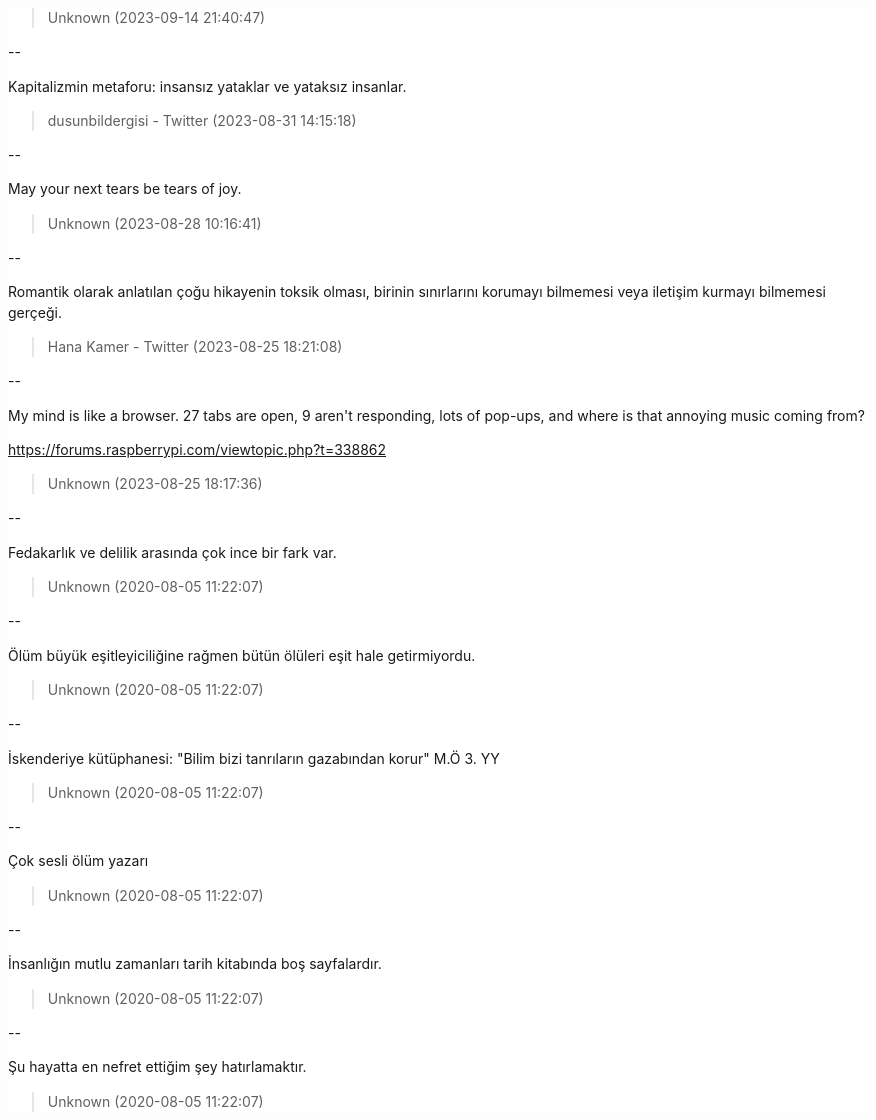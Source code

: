 > Unknown (2023-09-14 21:40:47)  
  
--

Kapitalizmin metaforu: insansız yataklar ve yataksız insanlar.  

> dusunbildergisi - Twitter (2023-08-31 14:15:18)  
  
--

May your next tears be tears of joy.  

> Unknown (2023-08-28 10:16:41)  
  
--

Romantik olarak anlatılan çoğu hikayenin toksik olması, birinin sınırlarını korumayı bilmemesi veya iletişim kurmayı bilmemesi gerçeği.  

> Hana Kamer - Twitter (2023-08-25 18:21:08)  
  
--

My mind is like a browser. 27 tabs are open, 9 aren't responding, lots of pop-ups, and where is that annoying music coming from?

https://forums.raspberrypi.com/viewtopic.php?t=338862  

> Unknown (2023-08-25 18:17:36)  
  
--

Fedakarlık ve delilik arasında çok ince bir fark var.  

> Unknown (2020-08-05 11:22:07)  
  
--

Ölüm büyük eşitleyiciliğine rağmen bütün ölüleri eşit hale getirmiyordu.  

> Unknown (2020-08-05 11:22:07)  
  
--

İskenderiye kütüphanesi: "Bilim bizi tanrıların gazabından korur" M.Ö 3. YY  

> Unknown (2020-08-05 11:22:07)  
  
--

Çok sesli ölüm yazarı  

> Unknown (2020-08-05 11:22:07)  
  
--

İnsanlığın mutlu zamanları tarih kitabında boş sayfalardır.  

> Unknown (2020-08-05 11:22:07)  
  
--

Şu hayatta en nefret ettiğim şey hatırlamaktır.  

> Unknown (2020-08-05 11:22:07)  
  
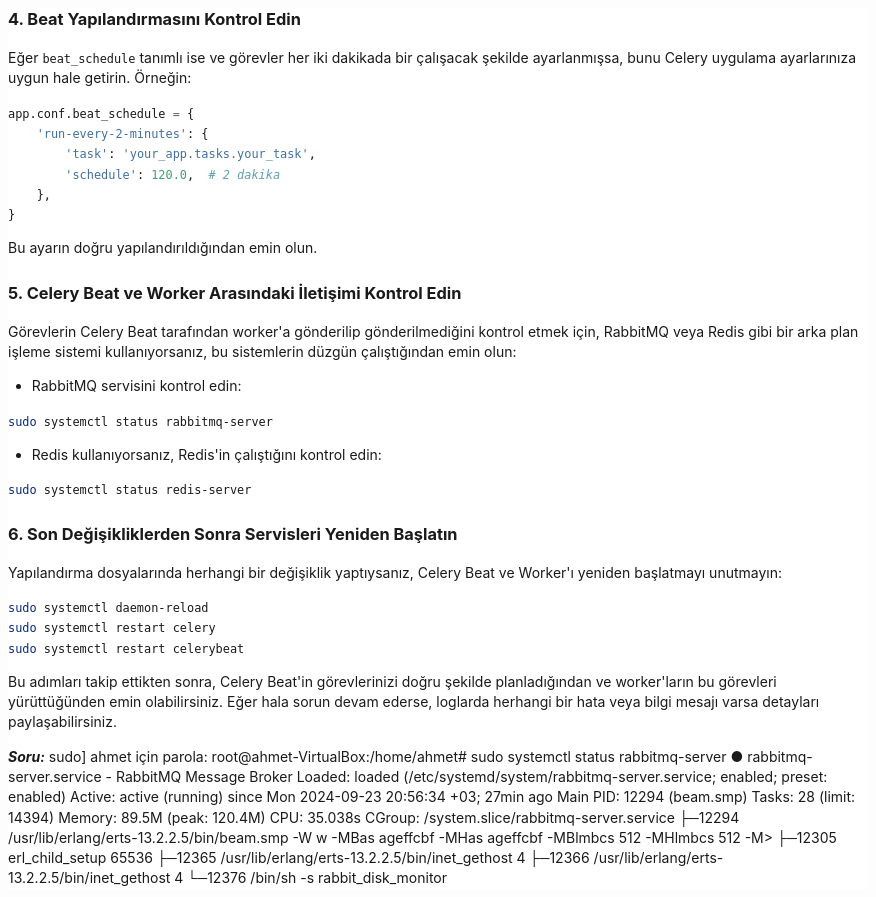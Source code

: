### 4. **Beat Yapılandırmasını Kontrol Edin**

Eğer `beat_schedule` tanımlı ise ve görevler her iki dakikada bir çalışacak şekilde ayarlanmışsa, bunu Celery uygulama ayarlarınıza uygun hale getirin. Örneğin:

```python
app.conf.beat_schedule = {
    'run-every-2-minutes': {
        'task': 'your_app.tasks.your_task',
        'schedule': 120.0,  # 2 dakika
    },
}
```

Bu ayarın doğru yapılandırıldığından emin olun.

### 5. **Celery Beat ve Worker Arasındaki İletişimi Kontrol Edin**

Görevlerin Celery Beat tarafından worker'a gönderilip gönderilmediğini kontrol etmek için, RabbitMQ veya Redis gibi bir arka plan işleme sistemi kullanıyorsanız, bu sistemlerin düzgün çalıştığından emin olun:

- RabbitMQ servisini kontrol edin:

```bash
sudo systemctl status rabbitmq-server
```

- Redis kullanıyorsanız, Redis'in çalıştığını kontrol edin:

```bash
sudo systemctl status redis-server
```

### 6. **Son Değişikliklerden Sonra Servisleri Yeniden Başlatın**

Yapılandırma dosyalarında herhangi bir değişiklik yaptıysanız, Celery Beat ve Worker'ı yeniden başlatmayı unutmayın:

```bash
sudo systemctl daemon-reload
sudo systemctl restart celery
sudo systemctl restart celerybeat
```

Bu adımları takip ettikten sonra, Celery Beat'in görevlerinizi doğru şekilde planladığından ve worker'ların bu görevleri yürüttüğünden emin olabilirsiniz. Eğer hala sorun devam ederse, loglarda herhangi bir hata veya bilgi mesajı varsa detayları paylaşabilirsiniz.

***Soru:*** sudo] ahmet için parola: 
root@ahmet-VirtualBox:/home/ahmet# sudo systemctl status rabbitmq-server
● rabbitmq-server.service - RabbitMQ Message Broker
     Loaded: loaded (/etc/systemd/system/rabbitmq-server.service; enabled; preset: enabled)
     Active: active (running) since Mon 2024-09-23 20:56:34 +03; 27min ago
   Main PID: 12294 (beam.smp)
      Tasks: 28 (limit: 14394)
     Memory: 89.5M (peak: 120.4M)
        CPU: 35.038s
     CGroup: /system.slice/rabbitmq-server.service
             ├─12294 /usr/lib/erlang/erts-13.2.2.5/bin/beam.smp -W w -MBas ageffcbf -MHas ageffcbf -MBlmbcs 512 -MHlmbcs 512 -M>
             ├─12305 erl_child_setup 65536
             ├─12365 /usr/lib/erlang/erts-13.2.2.5/bin/inet_gethost 4
             ├─12366 /usr/lib/erlang/erts-13.2.2.5/bin/inet_gethost 4
             └─12376 /bin/sh -s rabbit_disk_monitor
┄┄┄┄┄┄
- _Try it_
Word for word, repeat each record above; leave out every picture.

- _Result below_
Source code

: > Unknown (2023-09-14 21:40:47)  
  
--

Kapitalizmin metaforu: insansız yataklar ve yataksız insanlar.  

> dusunbildergisi - Twitter (2023-08-31 14:15:18)  
  
--

May your next tears be tears of joy.  

> Unknown (2023-08-28 10:16:41)  
  
--

Romantik olarak anlatılan çoğu hikayenin toksik olması, birinin sınırlarını korumayı bilmemesi veya iletişim kurmayı bilmemesi gerçeği.  

> Hana Kamer - Twitter (2023-08-25 18:21:08)  
  
--

My mind is like a browser. 27 tabs are open, 9 aren't responding, lots of pop-ups, and where is that annoying music coming from?

https://forums.raspberrypi.com/viewtopic.php?t=338862  

> Unknown (2023-08-25 18:17:36)  
  
--

Fedakarlık ve delilik arasında çok ince bir fark var.  

> Unknown (2020-08-05 11:22:07)  
  
--

Ölüm büyük eşitleyiciliğine rağmen bütün ölüleri eşit hale getirmiyordu.  

> Unknown (2020-08-05 11:22:07)  
  
--

İskenderiye kütüphanesi: "Bilim bizi tanrıların gazabından korur" M.Ö 3. YY  

> Unknown (2020-08-05 11:22:07)  
  
--

Çok sesli ölüm yazarı  

> Unknown (2020-08-05 11:22:07)  
  
--

İnsanlığın mutlu zamanları tarih kitabında boş sayfalardır.  

> Unknown (2020-08-05 11:22:07)  
  
--

Şu hayatta en nefret ettiğim şey hatırlamaktır.  

> Unknown (2020-08-05 11:22:07)  
  
Source code

:### 4. **Beat Yapılandırmasını Kontrol Edin**

Eğer `beat_schedule` tanımlı ise ve görevler her iki dakikada bir çalışacak şekilde ayarlanmışsa, bunu Celery uygulama ayarlarınıza uygun hale getirin. Örneğin:

```python
app.conf.beat_schedule = {
    'run-every-2-minutes': {
        'task': 'your_app.tasks.your_task',
        'schedule': 120.0,  # 2 dakika
    },
}
```

Bu ayarın doğru yapılandırıldığından emin olun.

### 5. **Celery Beat ve Worker Arasındaki İletişimi Kontrol Edin**

Görevlerin Celery Beat tarafından worker'a gönderilip gönderilmediğini kontrol etmek için, RabbitMQ veya Redis gibi bir arka plan işleme sistemi kullanıyorsanız, bu sistemlerin düzgün çalıştığından emin olun:

- RabbitMQ servisini kontrol edin:

```bash
sudo systemctl status rabbitmq-server
```

- Redis kullanıyorsanız, Redis'in çalıştığını kontrol edin:

```bash
sudo systemctl status redis-server
```

### 6. **Son Değişikliklerden Sonra Servisleri Yeniden Başlatın**

Yapılandırma dosyalarında herhangi bir değişiklik yaptıysanız, Celery Beat ve Worker'ı yeniden başlatmayı unutmayın:

```bash
sudo systemctl daemon-reload
sudo systemctl restart celery
sudo systemctl restart celerybeat
```

Bu adımları takip ettikten sonra, Celery Beat'in görevlerinizi doğru şekilde planladığından ve worker'ların bu görevleri yürüttüğünden emin olabilirsiniz. Eğer hala sorun devam ederse, loglarda herhangi bir hata veya bilgi mesajı varsa detayları paylaşabilirsiniz.

***Soru:*** sudo] ahmet için parola: 
root@ahmet-VirtualBox:/home/ahmet# sudo systemctl status rabbitmq-server
● rabbitmq-server.service - RabbitMQ Message Broker
     Loaded: loaded (/etc/systemd/system/rabbitmq-server.service; enabled; preset: enabled)
     Active: active (running) since Mon 2024-09-23 20:56:34 +03; 27min ago
   Main PID: 12294 (beam.smp)
      Tasks: 28 (limit: 14394)
     Memory: 89.5M (peak: 120.4M)
        CPU: 35.038s
     CGroup: /system.slice/rabbitmq-server.service
             ├─12294 /usr/lib/erlang/erts-13.2.2.5/bin/beam.smp -W w -MBas ageffcbf -MHas ageffcbf -MBlmbcs 512 -MHlmbcs 512 -M>
             ├─12305 erl_child_setup 65536
             ├─12365 /usr/lib/erlang/erts-13.2.2.5/bin/inet_gethost 4
             ├─12366 /usr/lib/erlang/erts-13.2.2.5/bin/inet_gethost 4
             └─12376 /bin/sh -s rabbit_disk_monitor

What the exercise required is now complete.